= What to produce =
Would you give the entries again word for word, with no pictures in the copy?

Saved entries

+ + + + + + +

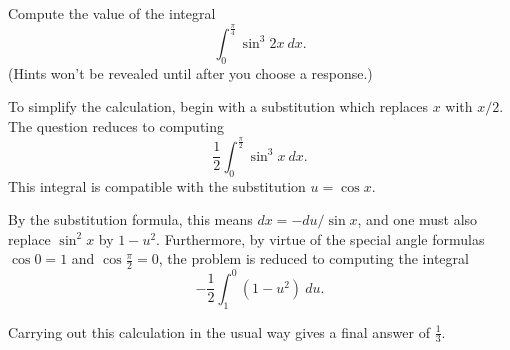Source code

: \documentclass{ximera}
\begin{document}
\begin{question}%

Compute the value of the integral
\[\int_{0}^{\frac{\pi}{4}} \sin^{3} 2x ~dx.\]
(Hints won't be revealed until after you choose a response.)
\begin{multiplechoice}
\end{multiplechoice}
\begin{feedback}
To simplify the calculation, begin with a substitution which replaces \(x\) with \(x/2\). The question reduces to computing
\[\frac{1}{2}\int_{0}^{\frac{\pi}{2}} \sin^{3} x ~dx.\]
This integral is compatible with the substitution \(u = \cos x\). \begin{hint} By the substitution formula, this means \(dx = - du / \sin x\), and one must also replace \(\sin^2 x\) by \(1 - u^2\). Furthermore, by virtue of the special angle formulas \(\cos 0 = 1\) and \(\cos \frac{\pi}{2} = 0\), the problem is reduced to computing the integral
\[-\frac{1}{2}\int_{1}^{0} (1 - u^2) ~du.\]
\begin{hint}
Carrying out this calculation in the usual way gives a final answer of \(\frac{1}{3}\).
\end{hint}
\end{hint}
\end{feedback}

\end{question}
\end{document}
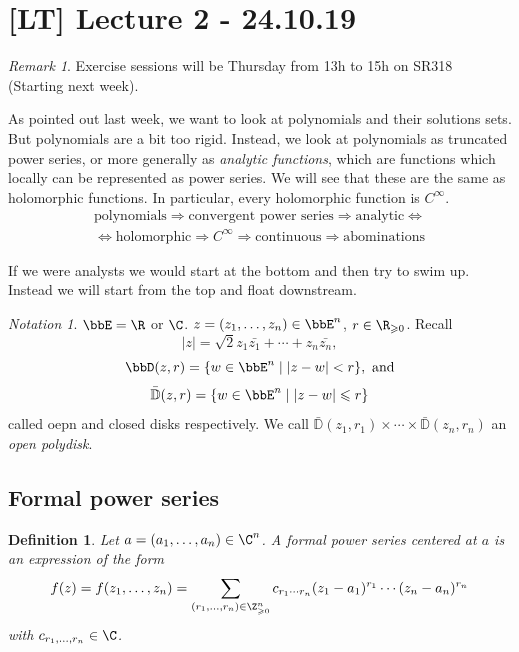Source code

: \documentclass[A4paper, british]{amsart}
\theoremstyle{darkgreentheorem}
\theoremstyle{darkbluedefinition}
\newtheorem{defn}[thm]{Definition}
\theoremstyle{darkredexample}
\theoremstyle{remark}
\newtheorem{rem}[thm]{Remark}
\newtheorem{nota}[thm]{Notation}
\newcommand{\cbbD}{\bar{\mathbb{D}}}
\newcommand{\1}{\mathbbm{1}}
\begin{document}
\section{[LT] Lecture 2 - 24.10.19}

\begin{rem}
    Exercise sessions will be Thursday from 13h to 15h on SR318 (Starting next week).
\end{rem}

As pointed out last week, we want to look at polynomials and their solutions sets.
But polynomials are a bit too rigid.
Instead, we look at polynomials as truncated power series, or more generally as \textit{analytic functions}, which are functions which locally can be represented as power series.
We will see that these are the same as holomorphic functions.
In particular, every holomorphic function is $C^{\infty}$.
\begin{multline*}
    \text{polynomials} \Rightarrow \text{convergent power series} \Rightarrow \text{analytic} \Leftrightarrow \\
    \Leftrightarrow \text{holomorphic} \Rightarrow C^{\infty}\Rightarrow \text{continuous} \Rightarrow \text{abominations}
\end{multline*}

If we were analysts we would start at the bottom and then try to swim up.
Instead we will start from the top and float downstream.

\begin{nota}
    $\bbE=\R$ or $\C$.
    $z=(z_{1},\ldots,z_{n})\in \bbE^{n}$, $r\in \R_{\geqslant 0}$.
    Recall
    \[ |z|=\sqrt{2}{z_{1}\bar{z_{1}}+\cdots + z_{n}\bar{z_{n}}}, \]
    \[ \bbD(z,r)=\{w\in \bbE^{n}\mid |z-w|<r\}, \text{ and} \]
    \[ \cbbD(z,r)=\{ w\in \bbE^{n}\mid |z-w|\leqslant r\} \]
    called oepn and closed disks respectively.
    We call $\cbbD(z_{1},r_{1})\times \cdots \times \cbbD(z_{n},r_{n})$ an \textit{open polydisk}.
\end{nota}

\subsection{Formal power series}

\begin{defn}
    Let $a=(a_{1},\ldots,a_{n})\in \C^{n}$.
    A \textit{formal power series} centered at $a$ is an expression of the form
    \[ f(z)=f(z_{1},\ldots,z_{n})=\sum_{(r_{1},\ldots, r_{n})\in \Z^{n}_{\geqslant 0}}c_{r_{1}\cdots r_{n}}(z_{1}-a_{1})^{r_{1}}\cdots (z_{n}-a_{n})^{r_{n}} \]
    with $c_{r_{1},\ldots,r_{n}}\in \C$.
\end{defn}
\end{document}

+ + + + + + +

= Written solution =
Source code

: \documentclass{ximera}
\begin{document}
\begin{question}%

Compute the value of the integral
\[\int_{0}^{\frac{\pi}{4}} \sin^{3} 2x ~dx.\]
(Hints won't be revealed until after you choose a response.)
\begin{multiplechoice}
\end{multiplechoice}
\begin{feedback}
To simplify the calculation, begin with a substitution which replaces \(x\) with \(x/2\). The question reduces to computing
\[\frac{1}{2}\int_{0}^{\frac{\pi}{2}} \sin^{3} x ~dx.\]
This integral is compatible with the substitution \(u = \cos x\). \begin{hint} By the substitution formula, this means \(dx = - du / \sin x\), and one must also replace \(\sin^2 x\) by \(1 - u^2\). Furthermore, by virtue of the special angle formulas \(\cos 0 = 1\) and \(\cos \frac{\pi}{2} = 0\), the problem is reduced to computing the integral
\[-\frac{1}{2}\int_{1}^{0} (1 - u^2) ~du.\]
\begin{hint}
Carrying out this calculation in the usual way gives a final answer of \(\frac{1}{3}\).
\end{hint}
\end{hint}
\end{feedback}

\end{question}
\end{document}
Source code

: \documentclass[A4paper, british]{amsart}
\theoremstyle{darkgreentheorem}
\theoremstyle{darkbluedefinition}
\newtheorem{defn}[thm]{Definition}
\theoremstyle{darkredexample}
\theoremstyle{remark}
\newtheorem{rem}[thm]{Remark}
\newtheorem{nota}[thm]{Notation}
\newcommand{\cbbD}{\bar{\mathbb{D}}}
\newcommand{\1}{\mathbbm{1}}
\begin{document}
\section{[LT] Lecture 2 - 24.10.19}

\begin{rem}
    Exercise sessions will be Thursday from 13h to 15h on SR318 (Starting next week).
\end{rem}

As pointed out last week, we want to look at polynomials and their solutions sets.
But polynomials are a bit too rigid.
Instead, we look at polynomials as truncated power series, or more generally as \textit{analytic functions}, which are functions which locally can be represented as power series.
We will see that these are the same as holomorphic functions.
In particular, every holomorphic function is $C^{\infty}$.
\begin{multline*}
    \text{polynomials} \Rightarrow \text{convergent power series} \Rightarrow \text{analytic} \Leftrightarrow \\
    \Leftrightarrow \text{holomorphic} \Rightarrow C^{\infty}\Rightarrow \text{continuous} \Rightarrow \text{abominations}
\end{multline*}

If we were analysts we would start at the bottom and then try to swim up.
Instead we will start from the top and float downstream.

\begin{nota}
    $\bbE=\R$ or $\C$.
    $z=(z_{1},\ldots,z_{n})\in \bbE^{n}$, $r\in \R_{\geqslant 0}$.
    Recall
    \[ |z|=\sqrt{2}{z_{1}\bar{z_{1}}+\cdots + z_{n}\bar{z_{n}}}, \]
    \[ \bbD(z,r)=\{w\in \bbE^{n}\mid |z-w|<r\}, \text{ and} \]
    \[ \cbbD(z,r)=\{ w\in \bbE^{n}\mid |z-w|\leqslant r\} \]
    called oepn and closed disks respectively.
    We call $\cbbD(z_{1},r_{1})\times \cdots \times \cbbD(z_{n},r_{n})$ an \textit{open polydisk}.
\end{nota}

\subsection{Formal power series}

\begin{defn}
    Let $a=(a_{1},\ldots,a_{n})\in \C^{n}$.
    A \textit{formal power series} centered at $a$ is an expression of the form
    \[ f(z)=f(z_{1},\ldots,z_{n})=\sum_{(r_{1},\ldots, r_{n})\in \Z^{n}_{\geqslant 0}}c_{r_{1}\cdots r_{n}}(z_{1}-a_{1})^{r_{1}}\cdots (z_{n}-a_{n})^{r_{n}} \]
    with $c_{r_{1},\ldots,r_{n}}\in \C$.
\end{defn}
\end{document}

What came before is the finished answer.